## Exercise instructions
Where the string "jugador" occurs in a line of the data below, that line should be copied.

## Material for this exercise
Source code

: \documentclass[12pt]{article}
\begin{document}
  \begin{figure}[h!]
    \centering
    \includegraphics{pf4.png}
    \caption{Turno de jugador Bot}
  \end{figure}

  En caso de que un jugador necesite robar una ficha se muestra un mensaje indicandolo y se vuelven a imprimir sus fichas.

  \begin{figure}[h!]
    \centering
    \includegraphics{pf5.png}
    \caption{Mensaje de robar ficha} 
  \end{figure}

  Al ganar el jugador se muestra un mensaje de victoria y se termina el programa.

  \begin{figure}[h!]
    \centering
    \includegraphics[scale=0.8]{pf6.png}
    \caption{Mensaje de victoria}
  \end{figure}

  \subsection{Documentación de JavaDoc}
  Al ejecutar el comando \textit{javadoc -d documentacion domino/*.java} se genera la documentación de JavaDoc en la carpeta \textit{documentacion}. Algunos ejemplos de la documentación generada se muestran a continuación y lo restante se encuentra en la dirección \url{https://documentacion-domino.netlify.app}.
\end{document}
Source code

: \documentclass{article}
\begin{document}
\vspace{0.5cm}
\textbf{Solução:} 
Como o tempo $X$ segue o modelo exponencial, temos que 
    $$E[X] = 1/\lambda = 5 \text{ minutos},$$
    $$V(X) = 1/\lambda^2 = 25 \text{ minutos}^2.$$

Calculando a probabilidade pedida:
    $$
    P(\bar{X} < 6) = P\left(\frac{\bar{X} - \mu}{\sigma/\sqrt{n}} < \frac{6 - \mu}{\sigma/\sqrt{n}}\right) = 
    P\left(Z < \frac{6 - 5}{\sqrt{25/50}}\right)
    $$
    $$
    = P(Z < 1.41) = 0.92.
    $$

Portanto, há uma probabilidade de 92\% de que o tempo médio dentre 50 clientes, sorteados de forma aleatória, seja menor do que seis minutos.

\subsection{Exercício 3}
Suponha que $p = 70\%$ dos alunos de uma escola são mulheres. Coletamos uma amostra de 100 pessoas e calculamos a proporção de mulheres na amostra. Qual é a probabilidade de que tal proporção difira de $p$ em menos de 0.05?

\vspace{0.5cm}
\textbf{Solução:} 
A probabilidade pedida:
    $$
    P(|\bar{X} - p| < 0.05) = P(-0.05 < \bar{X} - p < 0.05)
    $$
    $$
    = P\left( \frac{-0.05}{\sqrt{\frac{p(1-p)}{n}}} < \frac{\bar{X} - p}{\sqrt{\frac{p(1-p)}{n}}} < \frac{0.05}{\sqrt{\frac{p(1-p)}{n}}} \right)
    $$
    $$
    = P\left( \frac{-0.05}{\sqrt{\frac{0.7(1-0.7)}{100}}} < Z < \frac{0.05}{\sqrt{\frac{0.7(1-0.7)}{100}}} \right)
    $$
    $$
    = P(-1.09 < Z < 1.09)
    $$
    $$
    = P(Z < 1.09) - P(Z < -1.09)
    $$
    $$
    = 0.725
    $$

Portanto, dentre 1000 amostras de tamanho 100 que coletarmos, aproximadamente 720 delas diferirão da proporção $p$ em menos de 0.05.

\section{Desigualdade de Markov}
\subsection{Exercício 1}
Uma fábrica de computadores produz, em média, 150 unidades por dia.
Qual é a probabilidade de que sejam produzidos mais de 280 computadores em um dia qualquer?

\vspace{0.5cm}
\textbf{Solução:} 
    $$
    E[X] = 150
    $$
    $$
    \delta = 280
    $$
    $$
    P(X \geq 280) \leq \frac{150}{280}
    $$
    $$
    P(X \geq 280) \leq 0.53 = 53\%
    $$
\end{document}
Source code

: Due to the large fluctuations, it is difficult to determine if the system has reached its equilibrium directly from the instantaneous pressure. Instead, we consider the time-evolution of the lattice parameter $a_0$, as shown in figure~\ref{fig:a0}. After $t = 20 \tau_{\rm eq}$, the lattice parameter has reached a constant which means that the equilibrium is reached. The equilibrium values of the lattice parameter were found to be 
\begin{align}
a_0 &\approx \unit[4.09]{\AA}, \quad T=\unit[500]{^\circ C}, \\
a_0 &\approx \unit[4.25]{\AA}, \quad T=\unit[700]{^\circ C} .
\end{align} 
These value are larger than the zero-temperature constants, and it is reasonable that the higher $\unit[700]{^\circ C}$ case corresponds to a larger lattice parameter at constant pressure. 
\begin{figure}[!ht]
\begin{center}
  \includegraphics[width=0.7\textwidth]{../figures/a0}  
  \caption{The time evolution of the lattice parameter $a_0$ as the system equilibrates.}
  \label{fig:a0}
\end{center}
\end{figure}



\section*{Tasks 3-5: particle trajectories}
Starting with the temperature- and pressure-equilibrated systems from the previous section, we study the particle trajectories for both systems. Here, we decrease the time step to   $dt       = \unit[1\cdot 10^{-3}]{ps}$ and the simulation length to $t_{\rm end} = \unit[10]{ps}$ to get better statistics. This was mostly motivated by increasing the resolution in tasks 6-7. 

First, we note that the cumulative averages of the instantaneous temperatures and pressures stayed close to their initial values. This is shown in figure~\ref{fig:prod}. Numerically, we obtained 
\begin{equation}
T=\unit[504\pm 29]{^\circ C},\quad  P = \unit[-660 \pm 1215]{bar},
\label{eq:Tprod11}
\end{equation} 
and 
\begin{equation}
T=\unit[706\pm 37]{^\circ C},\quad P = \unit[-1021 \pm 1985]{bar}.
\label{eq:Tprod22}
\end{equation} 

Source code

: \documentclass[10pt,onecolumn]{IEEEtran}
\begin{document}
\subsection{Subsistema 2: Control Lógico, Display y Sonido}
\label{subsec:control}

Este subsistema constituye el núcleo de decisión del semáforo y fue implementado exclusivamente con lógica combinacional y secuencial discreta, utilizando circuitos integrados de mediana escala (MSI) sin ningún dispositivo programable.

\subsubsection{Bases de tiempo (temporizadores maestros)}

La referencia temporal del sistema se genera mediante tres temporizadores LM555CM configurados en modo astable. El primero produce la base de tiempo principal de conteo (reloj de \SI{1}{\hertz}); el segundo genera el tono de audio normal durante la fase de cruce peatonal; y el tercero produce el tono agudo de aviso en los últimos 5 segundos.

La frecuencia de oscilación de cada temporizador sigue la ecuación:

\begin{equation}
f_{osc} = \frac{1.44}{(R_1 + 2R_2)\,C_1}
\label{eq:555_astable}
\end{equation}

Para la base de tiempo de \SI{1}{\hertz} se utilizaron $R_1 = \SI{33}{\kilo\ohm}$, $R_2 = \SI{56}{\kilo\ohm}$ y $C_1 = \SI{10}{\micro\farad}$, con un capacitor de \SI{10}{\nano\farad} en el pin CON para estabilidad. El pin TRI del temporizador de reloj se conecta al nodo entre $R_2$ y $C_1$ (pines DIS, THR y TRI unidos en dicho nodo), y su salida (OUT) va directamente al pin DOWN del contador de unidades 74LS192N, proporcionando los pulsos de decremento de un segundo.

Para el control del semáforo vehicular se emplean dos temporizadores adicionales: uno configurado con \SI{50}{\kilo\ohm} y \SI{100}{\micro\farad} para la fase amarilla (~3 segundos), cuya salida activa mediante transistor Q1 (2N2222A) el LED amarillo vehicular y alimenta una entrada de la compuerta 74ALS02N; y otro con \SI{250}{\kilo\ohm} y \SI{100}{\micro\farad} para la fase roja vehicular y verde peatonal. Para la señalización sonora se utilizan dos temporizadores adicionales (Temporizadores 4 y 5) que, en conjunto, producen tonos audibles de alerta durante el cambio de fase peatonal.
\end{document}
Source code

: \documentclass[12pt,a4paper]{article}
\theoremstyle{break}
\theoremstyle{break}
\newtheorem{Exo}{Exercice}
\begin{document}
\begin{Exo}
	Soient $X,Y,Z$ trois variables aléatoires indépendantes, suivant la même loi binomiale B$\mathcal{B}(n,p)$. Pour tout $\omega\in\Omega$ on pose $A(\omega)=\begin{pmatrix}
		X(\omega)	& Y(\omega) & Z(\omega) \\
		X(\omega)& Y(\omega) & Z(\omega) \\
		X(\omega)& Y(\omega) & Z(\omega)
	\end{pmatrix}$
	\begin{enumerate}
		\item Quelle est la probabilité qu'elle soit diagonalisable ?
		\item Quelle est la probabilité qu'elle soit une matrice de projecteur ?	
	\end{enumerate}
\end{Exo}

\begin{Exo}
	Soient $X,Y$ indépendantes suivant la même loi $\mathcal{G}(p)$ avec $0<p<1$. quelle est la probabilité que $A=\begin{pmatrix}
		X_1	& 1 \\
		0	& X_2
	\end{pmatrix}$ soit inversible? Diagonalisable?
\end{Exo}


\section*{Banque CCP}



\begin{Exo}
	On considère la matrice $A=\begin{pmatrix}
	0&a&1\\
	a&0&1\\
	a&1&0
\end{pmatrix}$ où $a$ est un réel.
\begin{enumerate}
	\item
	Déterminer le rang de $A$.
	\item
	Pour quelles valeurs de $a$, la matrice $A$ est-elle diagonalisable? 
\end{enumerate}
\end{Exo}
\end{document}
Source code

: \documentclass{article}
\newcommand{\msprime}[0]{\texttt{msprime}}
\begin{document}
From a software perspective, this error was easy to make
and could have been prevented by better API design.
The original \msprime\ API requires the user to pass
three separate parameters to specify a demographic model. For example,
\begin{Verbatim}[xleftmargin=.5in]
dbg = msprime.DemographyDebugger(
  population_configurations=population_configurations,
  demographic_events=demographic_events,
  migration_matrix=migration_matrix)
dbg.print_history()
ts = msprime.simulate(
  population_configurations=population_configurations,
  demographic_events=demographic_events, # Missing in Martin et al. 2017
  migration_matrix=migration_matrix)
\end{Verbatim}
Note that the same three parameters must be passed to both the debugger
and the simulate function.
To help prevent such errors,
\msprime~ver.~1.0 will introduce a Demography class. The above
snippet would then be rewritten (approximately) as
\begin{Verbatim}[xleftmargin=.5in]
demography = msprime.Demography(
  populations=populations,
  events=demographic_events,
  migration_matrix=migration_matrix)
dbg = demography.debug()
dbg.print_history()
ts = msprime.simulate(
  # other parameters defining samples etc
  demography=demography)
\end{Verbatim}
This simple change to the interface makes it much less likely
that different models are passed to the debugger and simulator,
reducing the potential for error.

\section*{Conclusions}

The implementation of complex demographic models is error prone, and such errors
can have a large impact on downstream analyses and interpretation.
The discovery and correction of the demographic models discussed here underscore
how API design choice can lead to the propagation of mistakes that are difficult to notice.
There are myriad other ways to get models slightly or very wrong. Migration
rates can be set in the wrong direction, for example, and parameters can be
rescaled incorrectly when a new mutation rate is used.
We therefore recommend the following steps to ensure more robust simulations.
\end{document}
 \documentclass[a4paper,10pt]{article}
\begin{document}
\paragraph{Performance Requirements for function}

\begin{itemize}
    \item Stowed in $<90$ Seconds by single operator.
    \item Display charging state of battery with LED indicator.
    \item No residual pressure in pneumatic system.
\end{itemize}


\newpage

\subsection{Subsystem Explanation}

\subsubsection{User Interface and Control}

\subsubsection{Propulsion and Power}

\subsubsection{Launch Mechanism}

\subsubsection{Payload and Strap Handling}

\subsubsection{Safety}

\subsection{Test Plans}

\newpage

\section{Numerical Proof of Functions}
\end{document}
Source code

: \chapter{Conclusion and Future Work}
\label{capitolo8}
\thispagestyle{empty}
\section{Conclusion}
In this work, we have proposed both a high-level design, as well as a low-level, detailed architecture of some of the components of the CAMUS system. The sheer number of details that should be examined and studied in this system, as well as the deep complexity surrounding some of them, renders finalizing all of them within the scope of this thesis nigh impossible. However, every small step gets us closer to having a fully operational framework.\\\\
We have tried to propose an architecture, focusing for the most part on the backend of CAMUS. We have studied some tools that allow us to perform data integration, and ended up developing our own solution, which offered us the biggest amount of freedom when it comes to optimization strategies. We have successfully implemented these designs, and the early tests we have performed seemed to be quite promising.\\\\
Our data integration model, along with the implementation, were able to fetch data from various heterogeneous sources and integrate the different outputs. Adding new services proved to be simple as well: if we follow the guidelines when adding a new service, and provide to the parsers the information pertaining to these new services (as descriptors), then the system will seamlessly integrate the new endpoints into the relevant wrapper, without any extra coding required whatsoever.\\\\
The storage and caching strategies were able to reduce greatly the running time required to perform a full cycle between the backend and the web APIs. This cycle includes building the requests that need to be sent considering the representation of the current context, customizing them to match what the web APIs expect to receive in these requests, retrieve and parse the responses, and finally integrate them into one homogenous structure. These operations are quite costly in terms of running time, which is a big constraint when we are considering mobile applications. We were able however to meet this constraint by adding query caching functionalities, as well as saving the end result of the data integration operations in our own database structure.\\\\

## Your response
    \caption{Turno de jugador Bot}
  En caso de que un jugador necesite robar una ficha se muestra un mensaje indicandolo y se vuelven a imprimir sus fichas.
  Al ganar el jugador se muestra un mensaje de victoria y se termina el programa.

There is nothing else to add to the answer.